[Instructions for the task]
Copy every line from the material below that holds "interested".

──────────────────────────────

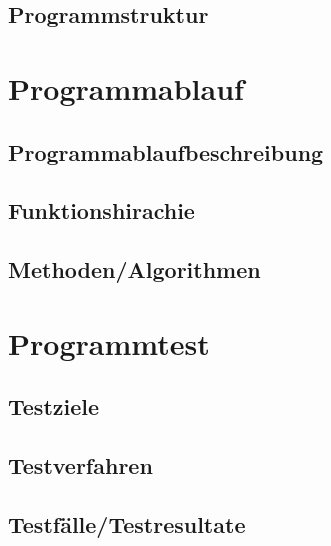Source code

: \documentclass[11pt]{article}
\begin{document}
  \subsection{Programmstruktur}
  
  
  \section{Programmablauf}
  \subsection{Programmablaufbeschreibung} 
  \subsection{Funktionshirachie}
  \subsection{Methoden/Algorithmen}
  
   \section{Programmtest}
  \subsection{Testziele}
  \subsection{Testverfahren}
  \subsection{Testfälle/Testresultate}
   
   
 
\newpage
\end{document}
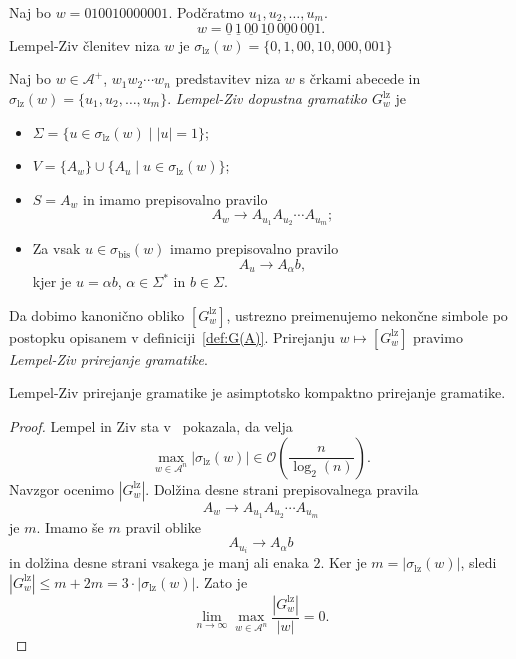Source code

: \documentclass[fin1, tisk]{fmfdelo}
\providecommand{\abs}[1]{\left\lvert #1 \right\rvert}
\newcommand{\A}{\mathcal{A}}
\theoremstyle{definition}
\begin{document}
\begin{primer}\label{primer:LZČlenitev}
    Naj bo $w = 010010000001$. Podčratmo $u_1, u_2, \ldots, u_m$.
    \[
    w = \underline{0} \, \underline{1} \, \underline{00} \, \underline{10} \, \underline{000}
    \, \underline{001}.
    \]
    Lempel-Ziv členitev niza $w$ je $\sigma_{\text{lz}}(w) = \{ 0, 1, 00, 10, 000, 001 \}$
\end{primer}

\begin{definicija}
    Naj bo $w \in \A^+$, $w_1w_2 \cdots w_n$ predstavitev niza $w$ s črkami abecede in 
    $\sigma_\text{lz}(w) = \{ u_1, u_2, \ldots, u_m \}$.
    \emph{Lempel-Ziv dopustna gramatiko $G^\text{lz}_w$} je
    \begin{itemize}
        \item $\Sigma = \{ u \in \sigma_{\text{lz}}(w) \mid \abs{u} = 1 \}$;
        \item $V = \{ A_w \} \cup \{ A_u \mid u \in \sigma_{\text{lz}}(w) \}$;
        \item $S = A_w$ in imamo prepisovalno pravilo 
        \[ 
            A_w \rightarrow A_{u_1}A_{u_2} \cdots A_{u_m};
        \]
        \item Za vsak $u \in \sigma_{\text{bis}}(w)$ imamo prepisovalno pravilo
        \[
            A_u \rightarrow A_{\alpha}b,
        \]
        kjer je $u = \alpha b$, $\alpha \in \Sigma^*$ in $b \in \Sigma$.
    \end{itemize}
    Da dobimo kanonično obliko $[G^\text{lz}_w]$, ustrezno preimenujemo nekončne simbole po
    postopku opisanem v definiciji~\ref{def:G(A)}. Prirejanju $w \mapsto [G^\text{lz}_w]$ pravimo
     \emph{Lempel-Ziv prirejanje gramatike}.
\end{definicija}

\begin{trditev}
    Lempel-Ziv prirejanje gramatike je asimptotsko kompaktno prirejanje gramatike.
\end{trditev}

\begin{proof}
    Lempel in Ziv sta v~\cite{LempelZiv1976} pokazala, da velja
    \[
        \max_{w \in \A^n} \abs{\sigma_\text{lz}(w)} \in \mathcal{O} \left( \frac{n}{\log_2(n)} \right).
    \]
    Navzgor ocenimo $\abs{G^\text{lz}_w}$. Dolžina desne strani prepisovalnega pravila
    \[ 
        A_w \rightarrow A_{u_1}A_{u_2} \cdots A_{u_m}
    \]
    je $m$. Imamo še $m$ pravil oblike
    \[
        A_{u_i} \rightarrow A_{\alpha}b
    \]
    in dolžina desne strani vsakega je manj ali enaka $2$. Ker je $m = \abs{\sigma_\text{lz}(w)}$,
    sledi $\abs{G^\text{lz}_w} \leq m + 2m = 3 \cdot \abs{\sigma_\text{lz}(w)}$. Zato je
    \[
        \lim_{n \rightarrow \infty} \max_{w \in \A^n} \frac{\abs{G^\text{lz}_w}}{\abs{w}} = 0.
    \]
\end{proof}
\end{document}
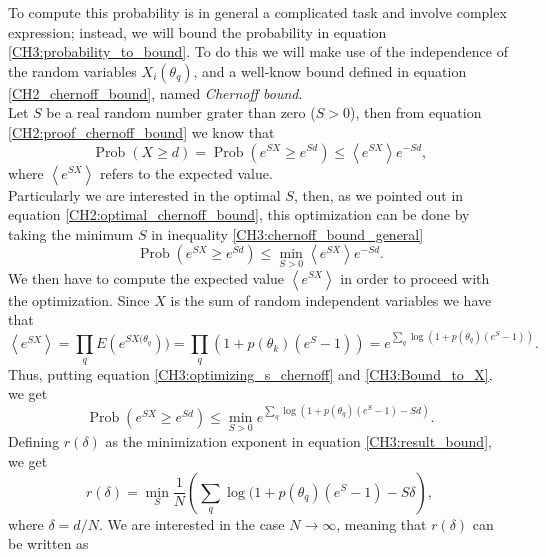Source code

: To compute this probability is in general a complicated task and involve complex expression; instead, we will bound the probability in equation \eqref{CH3:probability_to_bound}. To do this we will make use of the independence of the random variables $X_{i}(\theta_q)$, and a well-know bound defined in equation \eqref{CH2_chernoff_bound}, named \textit{Chernoff bound}.\\
Let $S$ be a real random number grater than zero ($S>0$), then from equation \eqref{CH2:proof_chernoff_bound} we know that
\begin{equation}
\operatorname{Prob}(X\geq d) = \operatorname{Prob}(e^{SX}\geq e^{Sd})\leq \left\langle e^{S X}\right\rangle e^{-S d},
\label{CH3:chernoff_bound_general}
\end{equation}
where $ \left\langle e^{S X}\right\rangle$ refers to the expected value.\\
\indent Particularly we are interested in the optimal $S$, then, as we pointed out in equation \eqref{CH2:optimal_chernoff_bound}, this optimization can be done by taking the minimum $S$ in inequality \eqref{CH3:chernoff_bound_general}
\begin{equation}
\operatorname{Prob}(e^{SX}\geq e^{Sd})\leq \min_{S>0} \left\langle e^{S X}\right\rangle e^{-S d}.
\label{CH3:optimizing_s_chernoff}
\end{equation}
We then have to compute the expected value $\left\langle e^{S X}\right\rangle$ in order to proceed with the optimization. Since $X$ is the sum of random independent variables we have that
\begin{equation}
\left\langle e^{S X}\right\rangle = \prod_{q}  E(e^{S X(\theta_q})) = \prod_q \left(1+p(\theta_k)(e^S -1)\right) = e^{\sum_{q}\log(1+p(\theta_q)(e^S -1))}.
\label{CH3:Bound_to_X}
\end{equation}
Thus, putting equation \eqref{CH3:optimizing_s_chernoff} and \eqref{CH3:Bound_to_X}, we get
\begin{equation}
\operatorname{Prob}(e^{SX}\geq e^{Sd})\leq \min_{S>0}  e^{\sum_{q}\log(1+p(\theta_q)(e^S -1)-Sd)}.
\label{CH3:result_bound}
\end{equation}
Defining $r(\delta)$ as the minimization exponent in equation \eqref{CH3:result_bound}, we get
\begin{equation}
r(\delta) = \min_{S} \frac{1}{N} \left(\sum_{q}\log(1+p(\theta_q)(e^S -1) - S\delta\right),
\label{CH3:error_exponent}
\end{equation}
where $\delta = d/N$. We are interested in the case $N\to \infty$,  meaning that $r(\delta)$ can be written as
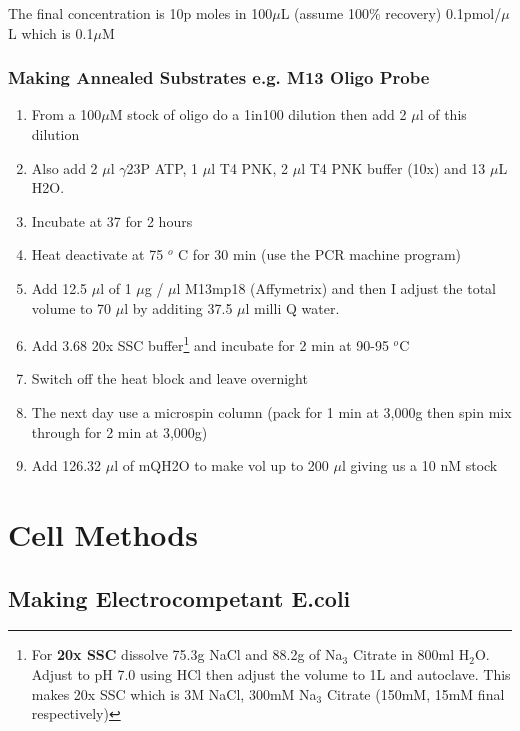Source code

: \documentclass{tufte-book} %
\begin{document}
The final concentration is 10p moles in 100$\mu$L (assume 100\% recovery) 0.1pmol/$\mu$L which is 0.1$\mu$M


\subsection{Making Annealed Substrates e.g. M13 Oligo Probe}

\begin{enumerate}
\item From a 100$\mu$M stock of oligo do a 1in100 dilution then add 2 $\mu$l of this dilution
\item Also add 2 $\mu$l $\gamma$23P ATP, 1 $\mu$l T4 PNK, 2 $\mu$l T4 PNK buffer (10x) and 13 $\mu$L H2O.
\item Incubate at 37 for 2 hours
\item Heat deactivate at 75 $^{o}$ C for 30 min (use the PCR machine program)
\item Add 12.5 $\mu$l of 1 $\mu$g / $\mu$l M13mp18 (Affymetrix) and then I adjust the total volume to 70 $\mu$l by additing 37.5 $\mu$l milli Q water.
\item Add 3.68 20x SSC buffer\footnote{For \textbf{20x SSC} dissolve 75.3g NaCl and 88.2g of Na$_{3}$ Citrate in 800ml H$_{2}$O. Adjust to pH 7.0 using HCl then adjust the volume to 1L and autoclave. This makes 20x SSC which is 3M NaCl, 300mM Na$_{3}$ Citrate (150mM, 15mM final respectively)} and incubate for 2 min at 90-95 $^{o}$C
\item Switch off the heat block and leave overnight
\item The next day use a microspin column (pack for 1 min at 3,000g then spin mix through for 2 min at 3,000g)
\item Add 126.32 $\mu$l of mQH2O to make vol up to 200 $\mu$l giving us a 10 nM stock
\end{enumerate}



\chapter{Cell Methods}

\section{Making Electrocompetant E.coli}
\end{document}
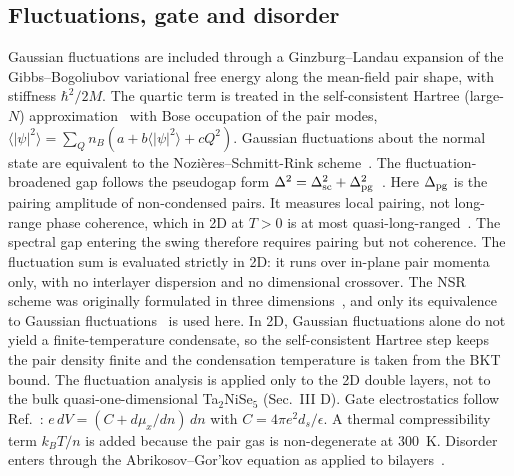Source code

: \documentclass[aip,jap,reprint,amsmath,amssymb]{revtex4-2}
\begin{document}
\subsection{Fluctuations, gate and disorder}
Gaussian fluctuations are included through a Ginzburg--Landau expansion of the Gibbs--Bogoliubov variational
free energy along the mean-field pair shape, with stiffness $\hbar^2/2M$. The quartic term is treated in the
self-consistent Hartree (large-$N$) approximation~\cite{UllahDorsey1991,LarkinVarlamov2005} with Bose occupation of
the pair modes, $\langle|\psi|^2\rangle=\sum_Q n_B(a+b\langle|\psi|^2\rangle+cQ^2)$. Gaussian fluctuations
about the normal state are equivalent to the Nozi\`eres--Schmitt-Rink scheme~\cite{NozieresSchmittRink1985,Randeria2014}.
The fluctuation-broadened gap follows the pseudogap form $\Delta^2=\Delta_{\rm sc}^2+\Delta_{\rm pg}^2$~\cite{Chen2005}. Here $\Delta_{\rm pg}$ is the pairing amplitude of non-condensed pairs. It measures local pairing, not long-range phase coherence, which in 2D at $T>0$ is at most quasi-long-ranged~\cite{NelsonKosterlitz1977}. The spectral gap entering the swing therefore requires pairing but not coherence. The fluctuation sum is evaluated strictly in 2D: it runs over in-plane pair momenta only, with no interlayer dispersion and no dimensional crossover. The NSR scheme was originally formulated in three dimensions~\cite{NozieresSchmittRink1985}, and only its equivalence to Gaussian fluctuations~\cite{Randeria2014} is used here. In 2D, Gaussian fluctuations alone do not yield a finite-temperature condensate, so the self-consistent Hartree step keeps the pair density finite and the condensation temperature is taken from the BKT bound. The fluctuation analysis is applied only to the 2D double layers, not to the bulk quasi-one-dimensional Ta$_2$NiSe$_5$ (Sec.~III D).
Gate electrostatics follow Ref.~: $e\,dV=(C+d\mu_x/dn)\,dn$ with
$C=4\pi e^2d_s/\epsilon$. A thermal compressibility term $k_BT/n$ is added because the pair gas is non-degenerate at 300~K.
Disorder enters through the Abrikosov--Gor'kov equation as applied to bilayers~\cite{Bistritzer2008}.
\end{document}
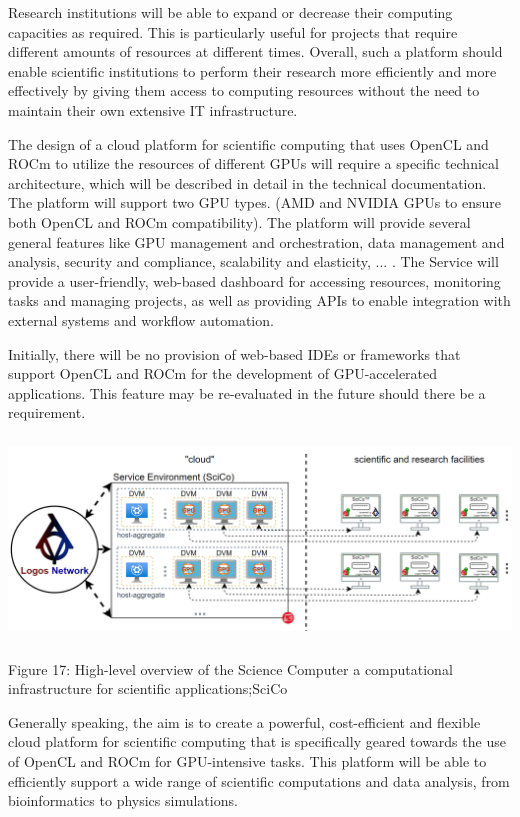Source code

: \documentclass[]{article}
\begin{document}
Research institutions will be able to expand or decrease their computing capacities as required. 
This is particularly useful for projects that require different amounts of resources at different times.
Overall, such a platform should enable scientific institutions to perform their research more efficiently and more effectively by giving them access to computing resources without the need to maintain their own extensive IT infrastructure.

The design of a cloud platform for scientific computing that uses OpenCL and ROCm to utilize the resources of different GPUs will require a specific technical architecture, which will be described in detail in the technical documentation.
The platform will support two GPU types. (AMD and NVIDIA GPUs to ensure both OpenCL and ROCm compatibility).
The platform will provide several general features like GPU management and orchestration, data management and analysis, security and compliance, scalability and elasticity, ... . 
The Service will provide a user-friendly, web-based dashboard for accessing resources, monitoring tasks and managing projects, as well as providing APIs to enable integration with external systems and workflow automation.

Initially, there will be no provision of web-based IDEs or frameworks that support OpenCL and ROCm for the development of GPU-accelerated applications.
This feature may be re-evaluated in the future should there be a requirement. 

\begin{center}
	\includegraphics[height=5.4cm]{scico-overview}
\end{center}
\begin{center}
	Figure 17: High-level overview of the Science Computer a computational infrastructure for scientific applications;SciCo
\end{center}

Generally speaking, the aim is to create a powerful, cost-efficient and flexible cloud platform for scientific computing that is specifically geared towards the use of OpenCL and ROCm for GPU-intensive tasks. 
This platform will be able to efficiently support a wide range of scientific computations and data analysis, from bioinformatics to physics simulations.
\end{document}
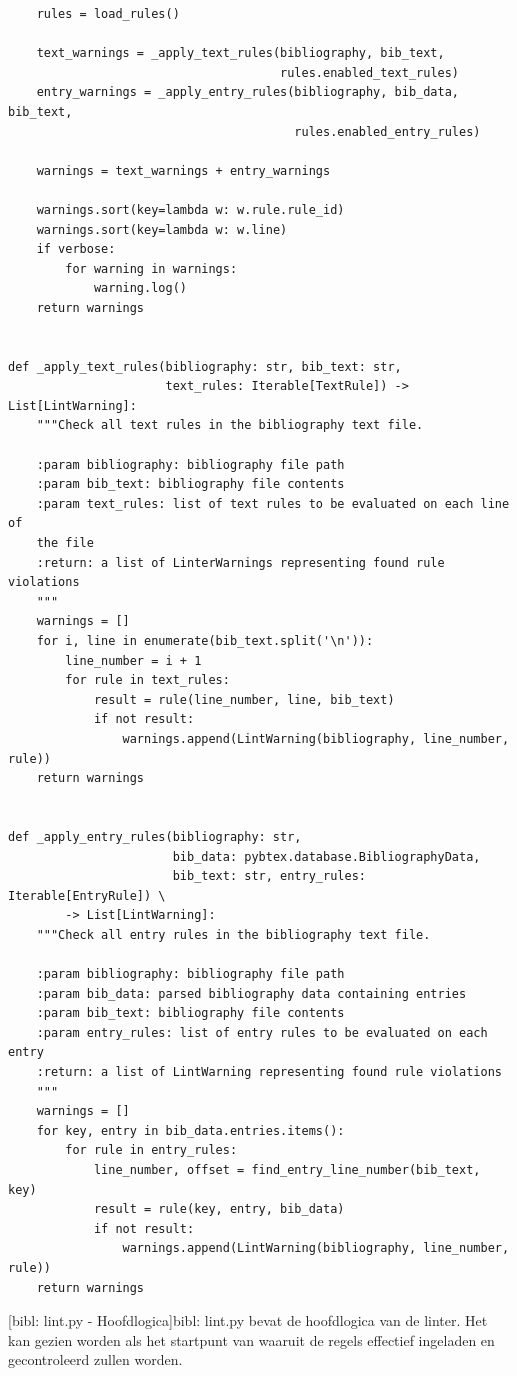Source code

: \begin{verbatim}
    rules = load_rules()

    text_warnings = _apply_text_rules(bibliography, bib_text,
                                      rules.enabled_text_rules)
    entry_warnings = _apply_entry_rules(bibliography, bib_data, bib_text,
                                        rules.enabled_entry_rules)

    warnings = text_warnings + entry_warnings

    warnings.sort(key=lambda w: w.rule.rule_id)
    warnings.sort(key=lambda w: w.line)
    if verbose:
        for warning in warnings:
            warning.log()
    return warnings


def _apply_text_rules(bibliography: str, bib_text: str,
                      text_rules: Iterable[TextRule]) -> List[LintWarning]:
    """Check all text rules in the bibliography text file.

    :param bibliography: bibliography file path
    :param bib_text: bibliography file contents
    :param text_rules: list of text rules to be evaluated on each line of
    the file
    :return: a list of LinterWarnings representing found rule violations
    """
    warnings = []
    for i, line in enumerate(bib_text.split('\n')):
        line_number = i + 1
        for rule in text_rules:
            result = rule(line_number, line, bib_text)
            if not result:
                warnings.append(LintWarning(bibliography, line_number, rule))
    return warnings


def _apply_entry_rules(bibliography: str,
                       bib_data: pybtex.database.BibliographyData,
                       bib_text: str, entry_rules: Iterable[EntryRule]) \
        -> List[LintWarning]:
    """Check all entry rules in the bibliography text file.

    :param bibliography: bibliography file path
    :param bib_data: parsed bibliography data containing entries
    :param bib_text: bibliography file contents
    :param entry_rules: list of entry rules to be evaluated on each entry
    :return: a list of LintWarning representing found rule violations
    """
    warnings = []
    for key, entry in bib_data.entries.items():
        for rule in entry_rules:
            line_number, offset = find_entry_line_number(bib_text, key)
            result = rule(key, entry, bib_data)
            if not result:
                warnings.append(LintWarning(bibliography, line_number, rule))
    return warnings
\end{verbatim}
[bibl: lint.py - Hoofdlogica]{bibl: lint.py bevat de hoofdlogica van de linter. Het kan gezien worden als het startpunt van waaruit de regels effectief ingeladen en gecontroleerd zullen worden. \label{lst:bibl_lint_mainlogic}}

──────────────────────────────

[Output for this task]
\indent Particularly we are interested in the optimal $S$, then, as we pointed out in equation \eqref{CH2:optimal_chernoff_bound}, this optimization can be done by taking the minimum $S$ in inequality \eqref{CH3:chernoff_bound_general}
where $\delta = d/N$. We are interested in the case $N\to \infty$,  meaning that $r(\delta)$ can be written as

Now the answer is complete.